Earnings kickoff
Get ready for the coming flood of corporate earnings, with the top banks on Wall Street ready to kick off the festivities. For investors in the sector, guidance may be as important as the results, with markets now factoring in less rate cuts (if any) for 2025. Interest rates remain relatively elevated despite the Fed cutting rates by 100 basis point over the past quarter, which could help drive banks’ closely watched net interest income, along with loan growth and a strong economy.
Mark your calendar: Coming up this morning are Q4 earnings from JPMorgan (JPM), Goldman Sachs (GS), Citigroup (C) and Wells Fargo (WFC). They’ll be followed tomorrow by the quarterly numbers from Morgan Stanley (MS) and Bank of America (BAC). There’s also a whole host of regional players, asset managers, credit card companies and other financial institutions reporting over the next week. See the full list on Seeking Alpha’s earnings calendar.
Big bank stocks have significantly outperformed the market over the past year, climbing around 46% on average, or over double the 22% return of the S&P 500 (see the chart below). The Fed pivot helped bolster the sector, as well as the election of Donald Trump to the White House. Investors are now banking on a lighter regulatory environment and business-friendly agenda, which can result in a pickup in loan originations, an IPO comeback, and more investment banking revenue amid strong M&A.

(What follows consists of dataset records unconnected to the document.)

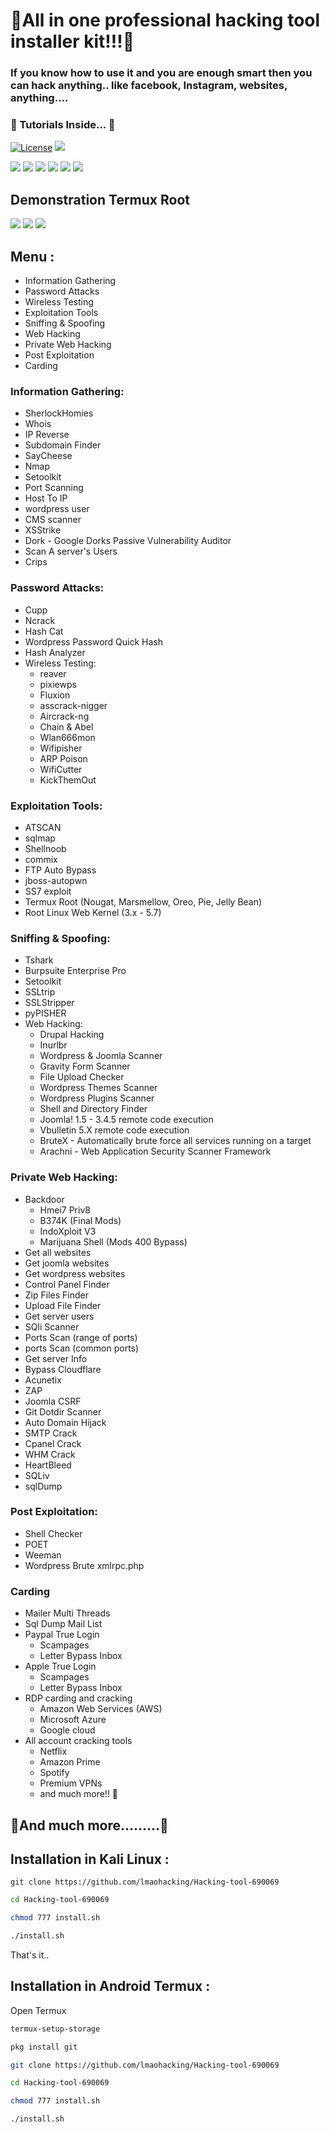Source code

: # 🎄All in one professional hacking tool installer kit!!!🎄

### If you know how to use it and you are enough smart then you can hack anything.. like facebook, Instagram, websites, anything....

### 🎉 Tutorials Inside... 🎉

[![License](https://img.shields.io/badge/license-MIT-green.svg)](LICENSE)
[![](https://img.shields.io/badge/codefactor-A+-green.svg)]()

[![](https://img.shields.io/badge/sponsor-NASA-blue.svg)](https://nasa.gov)
[![](https://img.shields.io/badge/sponsor-IBM-blue.svg)]()
[![](https://img.shields.io/badge/sponsor-Google-lime.svg)](https://google.com)
[![](https://img.shields.io/badge/sponsor-ExploitDB-yellow.svg)]()
[![](https://img.shields.io/badge/sponsor-ZoneH-red.svg)]()
[![](https://img.shields.io/badge/sponsor-DefacerID-red.svg)]()

## Demonstration Termux Root
[![](IMG_20200509_154219.jpg)]()
[![](IMG_20200509_154206.jpg)]()
[![](IMG_20200509_154153.jpg)]()

## Menu :
+ Information Gathering
+ Password Attacks
+ Wireless Testing
+ Exploitation Tools
+ Sniffing & Spoofing
+ Web Hacking
+ Private Web Hacking
+ Post Exploitation
+ Carding

### Information Gathering:
+ SherlockHomies
+ Whois
+ IP Reverse
+ Subdomain Finder
+ SayCheese
+ Nmap
+ Setoolkit
+ Port Scanning
+ Host To IP
+ wordpress user
+ CMS scanner
+ XSStrike
+ Dork - Google Dorks Passive Vulnerability Auditor
+ Scan A server's Users
+ Crips

### Password Attacks:
+ Cupp
+ Ncrack
+ Hash Cat
+ Wordpress Password Quick Hash
+ Hash Analyzer
+ Wireless Testing:
  + reaver
  + pixiewps
  + Fluxion
  + asscrack-nigger
  + Aircrack-ng
  + Chain & Abel
  + Wlan666mon
  + Wifipisher
  + ARP Poison
  + WifiCutter
  + KickThemOut
### Exploitation Tools:
+ ATSCAN
+ sqlmap
+ Shellnoob
+ commix
+ FTP Auto Bypass
+ jboss-autopwn
+ SS7 exploit
+ Termux Root (Nougat, Marsmellow, Oreo, Pie, Jelly Bean)
+ Root Linux Web Kernel (3.x - 5.7)

### Sniffing & Spoofing:
+ Tshark
+ Burpsuite Enterprise Pro
+ Setoolkit
+ SSLtrip
+ SSLStripper
+ pyPISHER
+ Web Hacking:
  + Drupal Hacking
  + Inurlbr
  + Wordpress & Joomla Scanner
  + Gravity Form Scanner
  + File Upload Checker
  + Wordpress Themes Scanner
  + Wordpress Plugins Scanner
  + Shell and Directory Finder
  + Joomla! 1.5 - 3.4.5 remote code execution
  + Vbulletin 5.X remote code execution
  + BruteX - Automatically brute force all services running on a target
  + Arachni - Web Application Security Scanner Framework

### Private Web Hacking:
+ Backdoor
  + Hmei7 Priv8
  + B374K (Final Mods)
  + IndoXploit V3
  + Marijuana Shell (Mods 400 Bypass)
+ Get all websites
+ Get joomla websites
+ Get wordpress websites
+ Control Panel Finder
+ Zip Files Finder
+ Upload File Finder
+ Get server users
+ SQli Scanner
+ Ports Scan (range of ports)
+ ports Scan (common ports)
+ Get server Info
+ Bypass Cloudflare
+ Acunetix
+ ZAP
+ Joomla CSRF
+ Git Dotdir Scanner
+ Auto Domain Hijack
+ SMTP Crack
+ Cpanel Crack
+ WHM Crack
+ HeartBleed
+ SQLiv
+ sqlDump

### Post Exploitation:
+ Shell Checker
+ POET
+ Weeman
+ Wordpress Brute xmlrpc.php

### Carding
* Mailer Multi Threads
* Sql Dump Mail List
* Paypal True Login
  * Scampages
  * Letter Bypass Inbox
* Apple True Login
  * Scampages
  * Letter Bypass Inbox
* RDP carding and cracking
  * Amazon Web Services (AWS)
  * Microsoft Azure
  * Google cloud
* All account cracking tools
  * Netflix
  * Amazon Prime
  * Spotify
  * Premium VPNs
  * and much more!! 🤑


## 🎁And much more.........🎁


## Installation in Kali Linux :

```
git clone https://github.com/lmaohacking/Hacking-tool-690069
```

```sh
cd Hacking-tool-690069
```

```sh
chmod 777 install.sh
```

```sh
./install.sh
```

That's it..

## Installation in Android Termux :
Open Termux

```sh
termux-setup-storage
```

```sh
pkg install git
```
```sh
git clone https://github.com/lmaohacking/Hacking-tool-690069
```

```sh
cd Hacking-tool-690069
```

```sh
chmod 777 install.sh
```

```sh
./install.sh
```
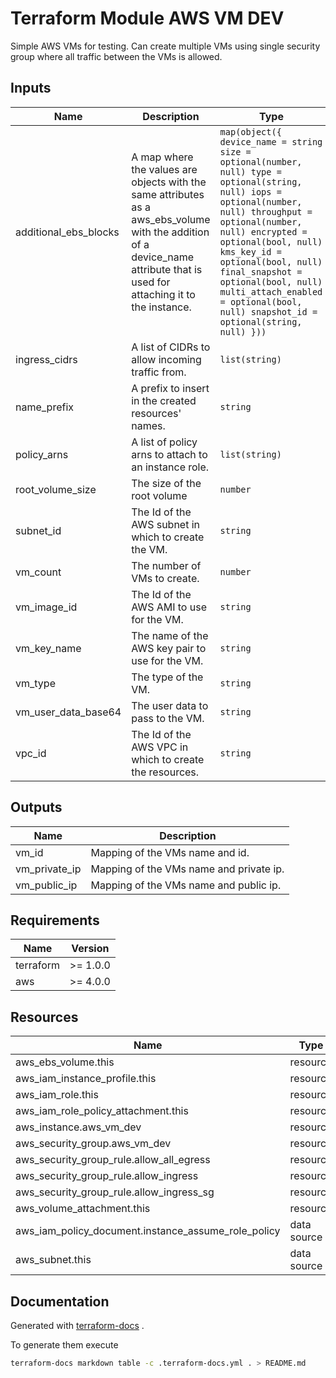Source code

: # Terraform Module AWS VM DEV

Simple AWS VMs for testing. Can create multiple VMs using single security group where all traffic between the VMs is allowed.

## Inputs

| Name | Description | Type | Default | Required |
|------|-------------|------|---------|:--------:|
| additional_ebs_blocks | A map where the values are objects with the same attributes as a aws_ebs_volume with the addition of a device_name attribute that is used for attaching it to the instance. | ```map(object({ device_name = string size = optional(number, null) type = optional(string, null) iops = optional(number, null) throughput = optional(number, null) encrypted = optional(bool, null) kms_key_id = optional(bool, null) final_snapshot = optional(bool, null) multi_attach_enabled = optional(bool, null) snapshot_id = optional(string, null) }))``` | `{}` | no |
| ingress_cidrs | A list of CIDRs to allow incoming traffic from. | `list(string)` | n/a | yes |
| name_prefix | A prefix to insert in the created resources' names. | `string` | `""` | no |
| policy_arns | A list of policy arns to attach to an instance role. | `list(string)` | `[]` | no |
| root_volume_size | The size of the root volume | `number` | `20` | no |
| subnet_id | The Id of the AWS subnet in which to create the VM. | `string` | n/a | yes |
| vm_count | The number of VMs to create. | `number` | `1` | no |
| vm_image_id | The Id of the AWS AMI to use for the VM. | `string` | n/a | yes |
| vm_key_name | The name of the AWS key pair to use for the VM. | `string` | n/a | yes |
| vm_type | The type of the VM. | `string` | `"t3.medium"` | no |
| vm_user_data_base64 | The user data to pass to the VM. | `string` | `null` | no |
| vpc_id | The Id of the AWS VPC in which to create the resources. | `string` | n/a | yes |

## Outputs

| Name | Description |
|------|-------------|
| vm_id | Mapping of the VMs name and id. |
| vm_private_ip | Mapping of the VMs name and private ip. |
| vm_public_ip | Mapping of the VMs name and public ip. |

## Requirements

| Name | Version |
|------|---------|
| terraform | >= 1.0.0 |
| aws | >= 4.0.0 |

## Resources

| Name | Type |
|------|------|
| aws_ebs_volume.this | resource |
| aws_iam_instance_profile.this | resource |
| aws_iam_role.this | resource |
| aws_iam_role_policy_attachment.this | resource |
| aws_instance.aws_vm_dev | resource |
| aws_security_group.aws_vm_dev | resource |
| aws_security_group_rule.allow_all_egress | resource |
| aws_security_group_rule.allow_ingress | resource |
| aws_security_group_rule.allow_ingress_sg | resource |
| aws_volume_attachment.this | resource |
| aws_iam_policy_document.instance_assume_role_policy | data source |
| aws_subnet.this | data source |

## Documentation

Generated with [terraform-docs](https://terraform-docs.io/user-guide/introduction/) .

To generate them execute

```bash
terraform-docs markdown table -c .terraform-docs.yml . > README.md
```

What to watch: Even those not invested in the banking industry will be closely watching the upcoming results. Non-interest revenue will detail the state of capital markets activity, while provisions for credit losses can provide a window into how well banks expect the economy to hold up. Consumer spending will also be in the spotlight, and don’t forget comments on the macro situation – or recent trends like rising bond yields – from some of the biggest CEOs on Wall Street.